Legendary Mexican wrestler Alfonso Dantés died early Wednesday morning at his Mananzillo, Mexico home. El Financiero out of Mexico is reporting that he died from cardiorespiratory problems from inactivity. He was 65.
Dantés was known as being a tag team champion with Mil Mascaras as well as his feuds with Chavo Guerrero that stretched from Los Angeles to Mexico City during the late 1970s.
The son of Al Amezcua, who wrestled in Mexico as Golden Terror, Dantés was born in Guadalajara on April 13, 1943. His birth name was José Luis Amezcua Díaz. He and his brother Vick would follow their father into the sport. Vick would go on to wrestler as Septiembre Negro. The two were trained by Diablo Velasco, who is said to have given him the name Alfonso Dantés.
Dantés made his debut in 1960 at the age of 17. He was given a strong push right from the start based on the reputation of his father and brother.
It is unknown when, but within his career, he is credited for inventing the Toque Tapatio. The move would go to bigger fame when Satoru Sayama, the original Tiger Mask in Japan, made the move famous as the Tiger Suplex.
He received the nickname “El Tanque” which means “The Tank” for his short but thick build. He was 5-foot-8, but wrestled sometimes as large as 230 pounds.
Dantés’ first major title would come when he defeated Raúl Reyes for the Mexican National Light Heavyweight Championship on May 5, 1965. He would lose the title in February of the following year but would go on to win the title twice more, finally losing it on December 27, 1981, to Babe Face. The title is now famous in Mexico because of its rich history, non-affiliation to any one promotion, and it is currently held by Mexico’s biggest star, Mistico.
He also was able to win the NWA World Light Heavyweight title three times in the 1970s, including defeating Chavo Guerrero on April 15, 1977, in Mexico City.
Mil Mascaras, Francisco Flores and El Medico would all be Dantés’ partner in winning the Los Angeles based version of the NWA America’s Tag Team title in 1969; all three reigns would last only a month or less.
Jeff Walton, who worked public relations for the promotion out of Los Angeles, remembered Dantés stay in Los Angeles but memorable. “He was quick to learn the American style of wrestling,” Walton recalled. ” He didn’t stay here all that long, but he set the mark for really great workmanship in the ring.”
Dantés never donned a mask, although he was often involved in mask and hair matches in Mexico.

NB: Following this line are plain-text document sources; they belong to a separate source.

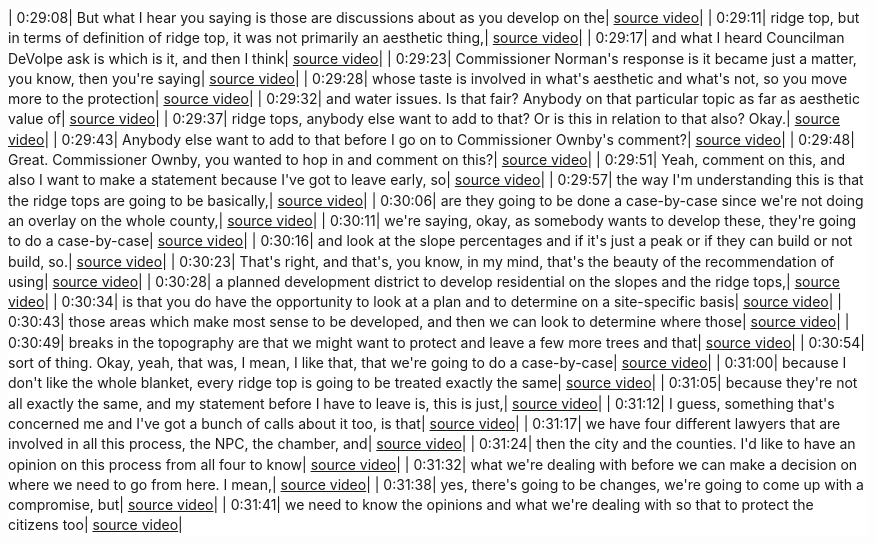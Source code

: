 | 0:29:08| But what I hear you saying is those are discussions about as you develop on the| [source video](https://archive.org/details/city-council-ws-r-3877-110901-hillside-protection?start=1748)|
| 0:29:11| ridge top, but in terms of definition of ridge top, it was not primarily an aesthetic thing,| [source video](https://archive.org/details/city-council-ws-r-3877-110901-hillside-protection?start=1751)|
| 0:29:17| and what I heard Councilman DeVolpe ask is which is it, and then I think| [source video](https://archive.org/details/city-council-ws-r-3877-110901-hillside-protection?start=1757)|
| 0:29:23| Commissioner Norman's response is it became just a matter, you know, then you're saying| [source video](https://archive.org/details/city-council-ws-r-3877-110901-hillside-protection?start=1763)|
| 0:29:28| whose taste is involved in what's aesthetic and what's not, so you move more to the protection| [source video](https://archive.org/details/city-council-ws-r-3877-110901-hillside-protection?start=1768)|
| 0:29:32| and water issues. Is that fair? Anybody on that particular topic as far as aesthetic value of| [source video](https://archive.org/details/city-council-ws-r-3877-110901-hillside-protection?start=1772)|
| 0:29:37| ridge tops, anybody else want to add to that? Or is this in relation to that also? Okay.| [source video](https://archive.org/details/city-council-ws-r-3877-110901-hillside-protection?start=1777)|
| 0:29:43| Anybody else want to add to that before I go on to Commissioner Ownby's comment?| [source video](https://archive.org/details/city-council-ws-r-3877-110901-hillside-protection?start=1783)|
| 0:29:48| Great. Commissioner Ownby, you wanted to hop in and comment on this?| [source video](https://archive.org/details/city-council-ws-r-3877-110901-hillside-protection?start=1788)|
| 0:29:51| Yeah, comment on this, and also I want to make a statement because I've got to leave early, so| [source video](https://archive.org/details/city-council-ws-r-3877-110901-hillside-protection?start=1791)|
| 0:29:57| the way I'm understanding this is that the ridge tops are going to be basically,| [source video](https://archive.org/details/city-council-ws-r-3877-110901-hillside-protection?start=1797)|
| 0:30:06| are they going to be done a case-by-case since we're not doing an overlay on the whole county,| [source video](https://archive.org/details/city-council-ws-r-3877-110901-hillside-protection?start=1806)|
| 0:30:11| we're saying, okay, as somebody wants to develop these, they're going to do a case-by-case| [source video](https://archive.org/details/city-council-ws-r-3877-110901-hillside-protection?start=1811)|
| 0:30:16| and look at the slope percentages and if it's just a peak or if they can build or not build, so.| [source video](https://archive.org/details/city-council-ws-r-3877-110901-hillside-protection?start=1816)|
| 0:30:23| That's right, and that's, you know, in my mind, that's the beauty of the recommendation of using| [source video](https://archive.org/details/city-council-ws-r-3877-110901-hillside-protection?start=1823)|
| 0:30:28| a planned development district to develop residential on the slopes and the ridge tops,| [source video](https://archive.org/details/city-council-ws-r-3877-110901-hillside-protection?start=1828)|
| 0:30:34| is that you do have the opportunity to look at a plan and to determine on a site-specific basis| [source video](https://archive.org/details/city-council-ws-r-3877-110901-hillside-protection?start=1834)|
| 0:30:43| those areas which make most sense to be developed, and then we can look to determine where those| [source video](https://archive.org/details/city-council-ws-r-3877-110901-hillside-protection?start=1843)|
| 0:30:49| breaks in the topography are that we might want to protect and leave a few more trees and that| [source video](https://archive.org/details/city-council-ws-r-3877-110901-hillside-protection?start=1849)|
| 0:30:54| sort of thing. Okay, yeah, that was, I mean, I like that, that we're going to do a case-by-case| [source video](https://archive.org/details/city-council-ws-r-3877-110901-hillside-protection?start=1854)|
| 0:31:00| because I don't like the whole blanket, every ridge top is going to be treated exactly the same| [source video](https://archive.org/details/city-council-ws-r-3877-110901-hillside-protection?start=1860)|
| 0:31:05| because they're not all exactly the same, and my statement before I have to leave is, this is just,| [source video](https://archive.org/details/city-council-ws-r-3877-110901-hillside-protection?start=1865)|
| 0:31:12| I guess, something that's concerned me and I've got a bunch of calls about it too, is that| [source video](https://archive.org/details/city-council-ws-r-3877-110901-hillside-protection?start=1872)|
| 0:31:17| we have four different lawyers that are involved in all this process, the NPC, the chamber, and| [source video](https://archive.org/details/city-council-ws-r-3877-110901-hillside-protection?start=1877)|
| 0:31:24| then the city and the counties. I'd like to have an opinion on this process from all four to know| [source video](https://archive.org/details/city-council-ws-r-3877-110901-hillside-protection?start=1884)|
| 0:31:32| what we're dealing with before we can make a decision on where we need to go from here. I mean,| [source video](https://archive.org/details/city-council-ws-r-3877-110901-hillside-protection?start=1892)|
| 0:31:38| yes, there's going to be changes, we're going to come up with a compromise, but| [source video](https://archive.org/details/city-council-ws-r-3877-110901-hillside-protection?start=1898)|
| 0:31:41| we need to know the opinions and what we're dealing with so that to protect the citizens too| [source video](https://archive.org/details/city-council-ws-r-3877-110901-hillside-protection?start=1901)|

He was involved in a famous triangular tournament where El Halcon lost his mask. Halcon would go onto to be Dantés best known opponent where Dantés was able to capture the hair of El Halcon. Dantés would also take the hair of El Faraon as well.
He also had his hair taken on a number of occasions including a match on April 22, 1978 where he and Blood Chicana lost their hair to Pharaoh and Ringo Mendoza.
When it seemed his career was winding down, Dantés was able to capture the Mexican National Heavyweight Championship from Cien Caras on March 30, 1984, in Mexico City. Dantés would lose the title but win it back one last time on August 8, 1988 when he defeated Gran Markus, Jr. Dantés would vacant the title when he chose to retire in March 1989 at the age of 45.
In his last years, Dantés would often team with his sons Apolo and Cesar. Apolo would go onto the greatest fame, often teaming with Dr. Wagner, Jr. and El Hijo Del Santo in a brutal feud with Headhunters in Japan. Apolo would also appear on WWE’s short-lived lucha libre show Super Astros in the late 1990s.
He was well respected within the industry for his work ethic and innovation in the ring. He was part of the inaugural class of the Wrestling Observer Newsletter Hall of Fame in 1996.
Dantés’ body will be transported to Guadalajara today for the funeral ceremony.